The role of reperfusion therapy for DVT is less certain.18 Typically, such treatment is reserved for patients with extensive DVT involving the iliac and femoral veins. Systemic fibrinolytic therapy is rarely effective in this setting, so catheter-directed fibrinolysis or pharmacomechanical therapy is preferred. Pharmacomechanical therapy, which involves the use of clot maceration or extraction devices in conjunction with fibrinolytic therapy, not only produces more rapid lysis than that achieved with catheter-directed fibrinolytic therapy but is also associated with less bleeding because lower doses of fibrinolytic drugs are employed.

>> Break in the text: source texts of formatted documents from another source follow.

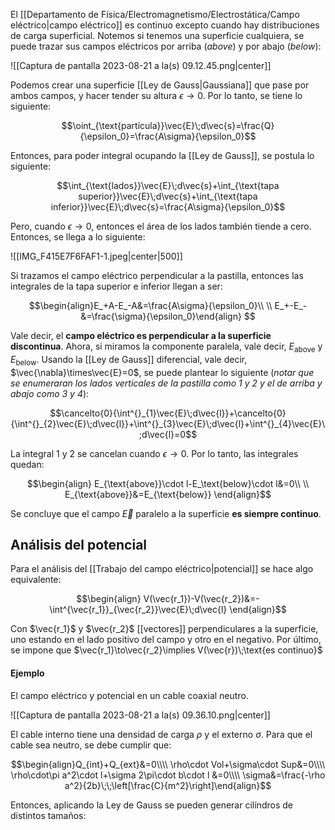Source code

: 
El [[Departamento de Física/Electromagnetismo/Electrostática/Campo eléctrico|campo eléctrico]] es continuo excepto cuando hay distribuciones de carga superficial. Notemos si tenemos una superficie cualquiera, se puede trazar sus campos eléctricos por arriba (*above*) y por abajo (*below*):

![[Captura de pantalla 2023-08-21 a la(s) 09.12.45.png|center]]


Podemos crear una superficie [[Ley de Gauss|Gaussiana]] que pase por ambos campos, y hacer tender su altura $\epsilon\to0$. Por lo tanto, se tiene lo siguiente: 

$$\oint_{\text{partícula}}\vec{E}\;d\vec{s}=\frac{Q}{\epsilon_0}=\frac{A\sigma}{\epsilon_0}$$

Entonces, para poder integral ocupando la [[Ley de Gauss]], se postula lo siguiente: 

$$\int_{\text{lados}}\vec{E}\;d\vec{s}+\int_{\text{tapa superior}}\vec{E}\;d\vec{s}+\int_{\text{tapa inferior}}\vec{E}\;d\vec{s}=\frac{A\sigma}{\epsilon_0}$$

Pero, cuando $\epsilon\to0$, entonces el área de los lados también tiende a cero. Entonces, se llega a lo siguiente:

![[IMG_F415E7F6FAF1-1.jpeg|center|500]]

Si trazamos el campo eléctrico perpendicular a la pastilla, entonces las integrales de la tapa superior e inferior llegan a ser: 

$$\begin{align}E_+A-E_-A&=\frac{A\sigma}{\epsilon_0}\\ \\ 
E_+-E_-&=\frac{\sigma}{\epsilon_0}\end{align}
$$

Vale decir, el **campo eléctrico es perpendicular a la superficie discontinua**. Ahora, si miramos la componente paralela, vale decir, $E_{\text{above}}$ y $E_{\text{below}}$. Usando la [[Ley de Gauss]] diferencial, vale decir, $\vec{\nabla}\times\vec{E}=0$, se puede plantear lo siguiente (*notar que se enumeraran los lados verticales de la pastilla como $1$ y $2$ y el de arriba y abajo como $3$ y $4$*): 

$$\cancelto{0}{\int^{}_{1}\vec{E}\;d\vec{l}}+\cancelto{0}{\int^{}_{2}\vec{E}\;d\vec{l}}+\int^{}_{3}\vec{E}\;d\vec{l}+\int^{}_{4}\vec{E}\;d\vec{l}=0$$

La integral $1$ y $2$ se cancelan cuando $\epsilon\to0$. Por lo tanto, las integrales quedan: 

$$\begin{align}
E_{\text{above}}\cdot l-E_\text{below}\cdot l&=0\\  \\
E_{\text{above}}&=E_{\text{below}}
\end{align}$$

Se concluye que el campo $\vec{E}$ paralelo a la superficie **es siempre continuo**. 

## Análisis del potencial 

Para el análisis del [[Trabajo del campo eléctrico|potencial]] se hace algo equivalente: 

$$\begin{align}
V(\vec{r_1})-V(\vec{r_2})&=-\int^{\vec{r_1}}_{\vec{r_2}}\vec{E}\;d\vec{l}
\end{align}$$

Con $\vec{r_1}$ y $\vec{r_2}$ [[vectores]] perpendiculares a la superficie, uno estando en el lado positivo del campo y otro en el negativo. Por último, se impone que $\vec{r_1}\to\vec{r_2}\implies V(\vec{r})\;\text{es continuo}$ 

#### Ejemplo 

El campo eléctrico y potencial en un cable coaxial neutro. 


![[Captura de pantalla 2023-08-21 a la(s) 09.36.10.png|center]]


El cable interno tiene una densidad de carga $\rho$ y el externo $\sigma$. Para que el cable sea neutro, se debe cumplir que: 

$$\begin{align}Q_{int}+Q_{ext}&=0\\\\ 
\rho\cdot Vol+\sigma\cdot Sup&=0\\\\ 
\rho\cdot\pi a^2\cdot l+\sigma 2\pi\cdot b\cdot l &=0\\\\
\sigma&=\frac{-\rho a^2}{2b}\;\;\left[\frac{C}{m^2}\right]\end{align}$$


Entonces, aplicando la Ley de Gauss se pueden generar cilíndros de distintos tamaños: 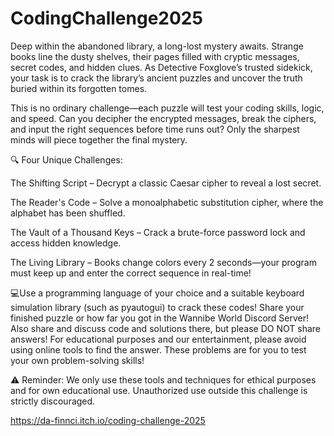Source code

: # CodingChallenge2025

Deep within the abandoned library, a long-lost mystery awaits. Strange books line the dusty shelves, their pages filled with cryptic messages, secret codes, and hidden clues. As Detective Foxglove’s trusted sidekick, your task is to crack the library’s ancient puzzles and uncover the truth buried within its forgotten tomes.

This is no ordinary challenge—each puzzle will test your coding skills, logic, and speed. Can you decipher the encrypted messages, break the ciphers, and input the right sequences before time runs out? Only the sharpest minds will piece together the final mystery.

🔍 Four Unique Challenges:

The Shifting Script – Decrypt a classic Caesar cipher to reveal a lost secret.

The Reader's Code – Solve a monoalphabetic substitution cipher, where the alphabet has been shuffled.

The Vault of a Thousand Keys – Crack a brute-force password lock and access hidden knowledge.

The Living Library – Books change colors every 2 seconds—your program must keep up and enter the correct sequence in real-time!

💻Use a programming language of your choice and a suitable keyboard simulation library (such as pyautogui) to crack these codes! Share your finished puzzle or how far you got in the Wannibe World Discord Server! Also share and discuss code and solutions there, but please DO NOT share answers! For educational purposes and our entertainment, please avoid using online tools to find the answer. These problems are for you to test your own problem-solving skills!


⚠️ Reminder: We only use these tools and techniques for ethical purposes and for own educational use. Unauthorized use outside this challenge is strictly discouraged.

https://da-finnci.itch.io/coding-challenge-2025

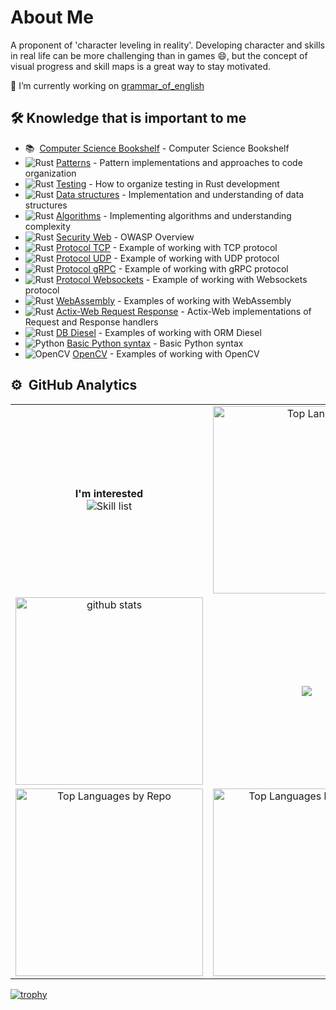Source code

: # About Me
A proponent of 'character leveling in reality'. Developing character and skills in real life can be more challenging than in games 😄, but the concept of visual progress and skill maps is a great way to stay motivated.

🔭 I’m currently working on [grammar_of_english](https://github.com/Jekahome/grammar_of_english)

## 🛠️ Knowledge that is important to me 
- 📚 &nbsp;[Computer Science Bookshelf](https://github.com/Jekahome/Computer-Science-Bookshelf) - Computer Science Bookshelf
- ![Rust](https://img.shields.io/badge/-Rust-05122A?style=flat&logo=rust)&nbsp;[Patterns](https://github.com/Jekahome/Patterns) - Pattern implementations and approaches to code organization
- ![Rust](https://img.shields.io/badge/-Rust-05122A?style=flat&logo=rust)&nbsp;[Testing](https://github.com/Jekahome/Testing-in-Rust) - How to organize testing in Rust development
- ![Rust](https://img.shields.io/badge/-Rust-05122A?style=flat&logo=rust)&nbsp;[Data structures](https://github.com/Jekahome/Data-Structures) - Implementation and understanding of data structures
- ![Rust](https://img.shields.io/badge/-Rust-05122A?style=flat&logo=rust)&nbsp;[Algorithms](https://github.com/Jekahome/Algorithms) - Implementing algorithms and understanding complexity
- ![Rust](https://img.shields.io/badge/-Rust-05122A?style=flat&logo=rust)&nbsp;[Security Web](https://github.com/Jekahome/Security-Web) - OWASP Overview
- ![Rust](https://img.shields.io/badge/-Rust-05122A?style=flat&logo=rust)&nbsp;[Protocol TCP](https://github.com/Jekahome/TCP_Rust_example) - Example of working with TCP protocol
- ![Rust](https://img.shields.io/badge/-Rust-05122A?style=flat&logo=rust)&nbsp;[Protocol UDP](https://github.com/Jekahome/UDP_Rust_example) - Example of working with UDP protocol
- ![Rust](https://img.shields.io/badge/-Rust-05122A?style=flat&logo=rust)&nbsp;[Protocol gRPC](https://github.com/Jekahome/gRPC_example) - Example of working with gRPC protocol
- ![Rust](https://img.shields.io/badge/-Rust-05122A?style=flat&logo=rust)&nbsp;[Protocol Websockets](https://github.com/Jekahome/Websockets_Rust_example) - Example of working with Websockets protocol
- ![Rust](https://img.shields.io/badge/-Rust-05122A?style=flat&logo=rust)&nbsp;[WebAssembly](https://github.com/Jekahome/WebAssembly_Example) - Examples of working with WebAssembly
- ![Rust](https://img.shields.io/badge/-Rust-05122A?style=flat&logo=rust)&nbsp;[Actix-Web Request Response](https://github.com/Jekahome/Actix-Web-Request-and-Response) - Actix-Web implementations of Request and Response handlers
- ![Rust](https://img.shields.io/badge/-Rust-05122A?style=flat&logo=rust)&nbsp;[DB Diesel](https://github.com/Jekahome/DB_Diesel_Actor_Actix_example) - Examples of working with ORM Diesel
- ![Python](https://img.shields.io/badge/-Python-05122A?style=flat&logo=python)&nbsp;[Basic Python syntax](https://github.com/Jekahome/Python_Example) - Basic Python syntax
- ![OpenCV](https://img.shields.io/badge/-OpenCV-05122A?style=flat&logo=opencv)&nbsp;[OpenCV](https://github.com/Jekahome/OpenCV_example) - Examples of working with OpenCV

  
 


## ⚙️ &nbsp;GitHub Analytics

<p align="center">
  <table align="center">
    <tr border="none">
      <td width="50%" align="center">
        <b>I'm interested</b><br>
        <picture>
          <img alt="Skill list" src="https://skillicons.dev/icons?i=rust,actix,bash,c,git,github,graphql,ai,js,wasm,py,linux,md,postgres,sqlite,mysql,mint,opencv,rabbitmq,ros,raspberrypi,arduino,vscode,cpp&perline=6">
        </picture>
      </td>
      <td width="50%" align="center">      
          <img alt="Top Langs" height="300px" src="https://github-readme-stats.vercel.app/api/top-langs/?username=jekahome&layout=donut&show_icons=true&theme=onedark" />
      </td>
    </tr>
    <tr>
      <td width="50%" align="center">
         <img alt="github stats" height="300px" src="https://github-readme-stats.vercel.app/api?username=jekahome&theme=onedark&show_icons=true&include_all_commits=true&count_private=true&show=reviews,discussions_started,discussions_answered,prs_merged" />
      </td>
      <td width="50%" align="center">
          <img src="https://github-readme-stats.vercel.app/api/wakatime?username=jekahome&range=last_7_days&theme=onedark&layout=compact" />
      </td>
    </tr>
    <tr>
      <td width="50%" align="center">
         <img alt="Top Languages by Repo" height="300px" src="http://github-profile-summary-cards.vercel.app/api/cards/repos-per-language?username=jekahome&theme=default&include_orgs=true&theme=onedark" />
      </td>
      <td width="50%" align="center">
         <img alt="Top Languages by Commit" height="300px" src="http://github-profile-summary-cards.vercel.app/api/cards/most-commit-language?username=jekahome&theme=default&include_orgs=true&theme=onedark" />
      </td>
    </tr>
  </table>
</p>

[![trophy](https://github-profile-trophy.vercel.app/?username=jekahome&theme=onedark)](https://github.com/ryo-ma/github-profile-trophy)


<!--
**Jekahome/Jekahome** is a ✨ _special_ ✨ repository because its `README.md` (this file) appears on your GitHub profile.

Here are some ideas to get you started:

- 🔭 I’m currently working on ...
- 🌱 I’m currently learning ...
- 👯 I’m looking to collaborate on ...
- 🤔 I’m looking for help with ...
- 💬 Ask me about ...
- 📫 How to reach me: ...
- 😄 Pronouns: ...
- ⚡ Fun fact: ...

https://github.com/tandpfun/skill-icons/blob/main/readme.md#icons-list
-->
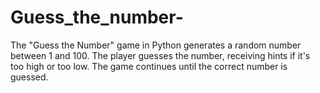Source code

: # Guess_the_number-
The "Guess the Number" game in Python generates a random number between 1 and 100. The player guesses the number, receiving hints if it's too high or too low. The game continues until the correct number is guessed.
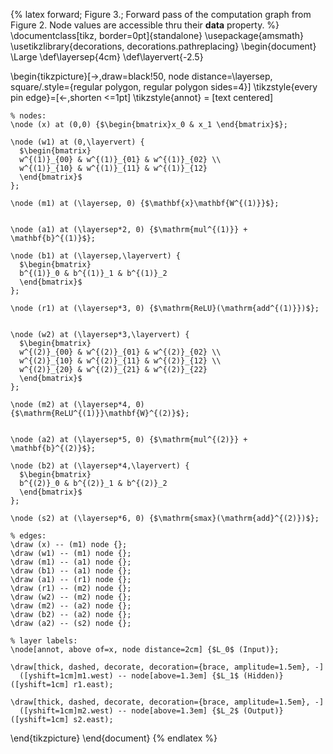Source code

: {% latex
  forward;
  Figure 3.;
  Forward pass of the computation graph from Figure 2. Node values are accessible thru their <strong>data</strong> property.
%}
\documentclass[tikz, border=0pt]{standalone}
\usepackage{amsmath}
\usetikzlibrary{decorations, decorations.pathreplacing}
\begin{document}
\Large
\def\layersep{4cm}
\def\layervert{-2.5}

\begin{tikzpicture}[->,draw=black!50, node distance=\layersep, square/.style={regular polygon, regular polygon sides=4}]
    \tikzstyle{every pin edge}=[<-,shorten <=1pt]
    \tikzstyle{annot} = [text centered]

    % nodes:
    \node (x) at (0,0) {$\begin{bmatrix}x_0 & x_1 \end{bmatrix}$};

    \node (w1) at (0,\layervert) {
      $\begin{bmatrix}
      w^{(1)}_{00} & w^{(1)}_{01} & w^{(1)}_{02} \\
      w^{(1)}_{10} & w^{(1)}_{11} & w^{(1)}_{12}
      \end{bmatrix}$
    };

    \node (m1) at (\layersep, 0) {$\mathbf{x}\mathbf{W^{(1)}}$};


    \node (a1) at (\layersep*2, 0) {$\mathrm{mul^{(1)}} + \mathbf{b}^{(1)}$};

    \node (b1) at (\layersep,\layervert) {
      $\begin{bmatrix}
      b^{(1)}_0 & b^{(1)}_1 & b^{(1)}_2
      \end{bmatrix}$
    };

    \node (r1) at (\layersep*3, 0) {$\mathrm{ReLU}(\mathrm{add^{(1)}})$};


    \node (w2) at (\layersep*3,\layervert) {
      $\begin{bmatrix}
      w^{(2)}_{00} & w^{(2)}_{01} & w^{(2)}_{02} \\
      w^{(2)}_{10} & w^{(2)}_{11} & w^{(2)}_{12} \\
      w^{(2)}_{20} & w^{(2)}_{21} & w^{(2)}_{22}
      \end{bmatrix}$
    };

    \node (m2) at (\layersep*4, 0) {$\mathrm{ReLU^{(1)}}\mathbf{W}^{(2)}$};


    \node (a2) at (\layersep*5, 0) {$\mathrm{mul^{(2)}} + \mathbf{b}^{(2)}$};

    \node (b2) at (\layersep*4,\layervert) {
      $\begin{bmatrix}
      b^{(2)}_0 & b^{(2)}_1 & b^{(2)}_2
      \end{bmatrix}$
    };

    \node (s2) at (\layersep*6, 0) {$\mathrm{smax}(\mathrm{add}^{(2)})$};

    % edges:
    \draw (x) -- (m1) node {};
    \draw (w1) -- (m1) node {};
    \draw (m1) -- (a1) node {};
    \draw (b1) -- (a1) node {};
    \draw (a1) -- (r1) node {};
    \draw (r1) -- (m2) node {};
    \draw (w2) -- (m2) node {};
    \draw (m2) -- (a2) node {};
    \draw (b2) -- (a2) node {};
    \draw (a2) -- (s2) node {};

    % layer labels:
    \node[annot, above of=x, node distance=2cm] {$L_0$ (Input)};

    \draw[thick, dashed, decorate, decoration={brace, amplitude=1.5em}, -]
      ([yshift=1cm]m1.west) -- node[above=1.3em] {$L_1$ (Hidden)} ([yshift=1cm] r1.east);

    \draw[thick, dashed, decorate, decoration={brace, amplitude=1.5em}, -]
      ([yshift=1cm]m2.west) -- node[above=1.3em] {$L_2$ (Output)} ([yshift=1cm] s2.east);

\end{tikzpicture}
\end{document}
{% endlatex %}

Although there is mounting evidence that reperfusion therapy results in higher rates of patency than are achieved with anticoagulant therapy alone, which lowers the risk of postthrombotic syndrome, definitive evidence of long-term benefit is lacking. Consequently, reperfusion therapy should only be considered for patients who are at low risk of bleeding and for those whose life expectancy is such that delayed benefits may be realized. For patients with extensive iliofemoral DVT or inferior vena cava thrombosis that is threatening the limb, reperfusion therapy may be the best option. In patients with less extensive DVT involving the iliac-femoral or femoral-popliteal veins, an ongoing clinical trial is assessing whether reperfusion therapy results in more rapid improvement in symptoms and reduces the risk of postthrombotic syndrome compared with anticoagulation therapy alone (www.clinicaltrials.gov: NCT00790335).